Portre

Dünya Bankası’ndaki istifa “Kim”in işine yarayacak?

Dünya Bankası’nın 12’nci başkanı Jim Yong Kim sürpriz bir şekilde Şubat ayında görevi bırakacağını duyurdu. Güney Kore doğumlu Amerikan vatandaşı Kim göreve geldiği 2012 yılında, Dünya Bankası iki önemli hedef belirlemişti; 2030 yılına kadar aşırı yoksulluğu sona erdirmek ve zenginliğin gelişmekte olan ülkelerde en alt tabandaki yüzde 40’lık nüfusa paylaştırılmasıydı. Bugün gelinen noktada uluslararası yardım […]

Dünya Bankası’nın 12’nci başkanı Jim Yong Kim sürpriz bir şekilde Şubat ayında görevi bırakacağını duyurdu. Güney Kore doğumlu Amerikan vatandaşı Kim göreve geldiği 2012 yılında, Dünya Bankası iki önemli hedef belirlemişti; 2030 yılına kadar aşırı yoksulluğu sona erdirmek ve zenginliğin gelişmekte olan ülkelerde en alt tabandaki yüzde 40’lık nüfusa paylaştırılmasıydı.

Bugün gelinen noktada uluslararası yardım kuruluşların hazırladığı raporlar bize küresel gelir adaletsizliğinin giderek arttığını, yaratılan küresel servetin yüzde 82’lik bölümünün en zengin yüzde 1’lik kesimin elinde olduğunu gösteriyor.
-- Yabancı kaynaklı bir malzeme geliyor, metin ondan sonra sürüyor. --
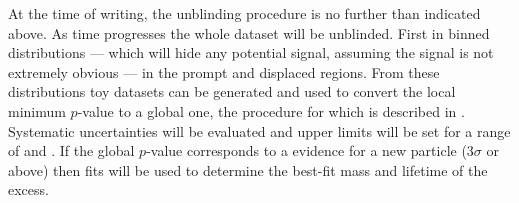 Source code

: At the time of writing, the unblinding procedure is no further than indicated above.
As time progresses the whole dataset will be unblinded.
First in binned distributions
--- which will hide any potential signal, assuming the signal is not extremely obvious ---
in the prompt and displaced regions.
From these distributions toy datasets can be generated and used to convert the local minimum
$p$-value to a global one, the procedure for which is described in .
Systematic uncertainties will be evaluated and upper limits will be set for a range of \mass{\db}
and \lifetime{\db}.
If the global $p$-value corresponds to a evidence for a new particle
($3\sigma$ or above) then fits will be used to
determine the best-fit mass and lifetime of the excess.





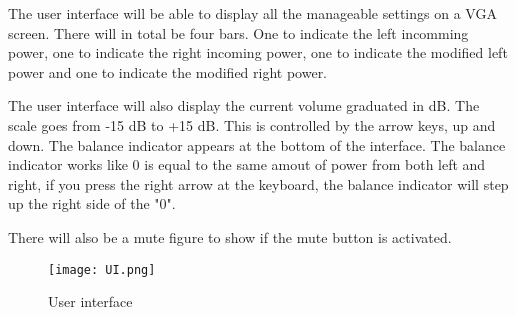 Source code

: 




	The user interface will be able to display all the manageable settings on a VGA screen. %
	There will in total be four bars. One to indicate the left incomming power, one to indicate the right 
	incoming power, one to indicate the modified left power and one to indicate the modified right power.

	The user interface will also display the current volume graduated in dB. The scale goes from -15 dB to +15 dB.
	This is controlled by the arrow keys, up and down. The balance indicator appears at the bottom of the interface. 
	The balance indicator works like 0 is equal to the same amout of power from both left and right, if you press 
	the right arrow at the keyboard, the balance indicator will step up the right side of the "0". 




	There will also be a mute figure to show if the mute button is activated. 






	

\begin{figure}[h]
	\centering
        \texttt{[image: UI.png]}
       \caption{User interface}
        \label{fig:user interface}
\end{figure}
Hala dünya nüfusunun en fakir kesiminin gelirinde hiçbir artış görülmüyor. (bknz. Oxfam, ‘Reward Work, Not Wealth’ report) Dünya Bankası hala belirlediği hedeflerden oldukça uzak bir noktada duruyor. Bu yönden bakıldığında Kim’in ani bir kararla istifası etmesi bankada neler olup bittiğini sorgulattı.

Dünya Bankası’na katılmadan önce, bir doktor ve antropolog olan Kim, Amerika’nın en saygın üniversitelerinden biri olan Dartmouth Koleji Başkanı olarak görev yapmış ayrıca Harvard Tıp Fakültesi’nde profesör olarak derslere girmişti. 2003’ten 2005’e kadar Dünya Sağlık Örgütü’nün HIV / AIDS departmanının direktörü olarak çalışan Kim, gelişmekte olan ülkelerde AIDS tedavisi için kullanılan ilaçlara erişimi büyük ölçüde yaygınlaştırılmasına da öncülük etti. Kim başkanlığı süresince özellikle küresel iklim değişikliği ve yeşil enerji projelerine destek vermiş ve kömür yatırımlarına yaptıkları desteği de azalttı.

‘Obama yönetimi tarafından başkanlığa aday gösterilmişti’

Tarihsel olarak bakıldığında, 1945 yılından beri Dünya Bankası başkanlığı seçim sürecinde ABD hegemonyası hakim. Bugüne dek Amerikan vatandaşı olmayan bir başkanı hiç olmadı Dünya Bankası’nın. Aslında resmi prosedüre göre, bankayı temsil eden 25 kişilik icra kurulu, herhangi bir hükümet tarafından aday gösterilen bir adayı başkan olarak seçme hakkına sahip. Ancak bu prosedür bankanın 75 yıllık tarihinde hiçbir zaman uygulanamadı; başkanlık seçimi her zaman politikti, meritokratik değil.

Kim’in seçildiği 2012’de buna benzer tartışmalar yapılmış, Kim’in uluslararası kalkınma çalışmaları alanında deneyimsiz olduğu ancak buna rağmen başkan olarak seçilmesinin uygun olmadığı eleştirileri kamuoyunda tartışılmıştı. Aynı eleştiriler Dünya Bankası’nın kardeşi olarak nitelendirilen Uluslararası Para Fonu (IMF) için de yapılıyor. IMF başkanı da her zaman bir Avrupalıydı.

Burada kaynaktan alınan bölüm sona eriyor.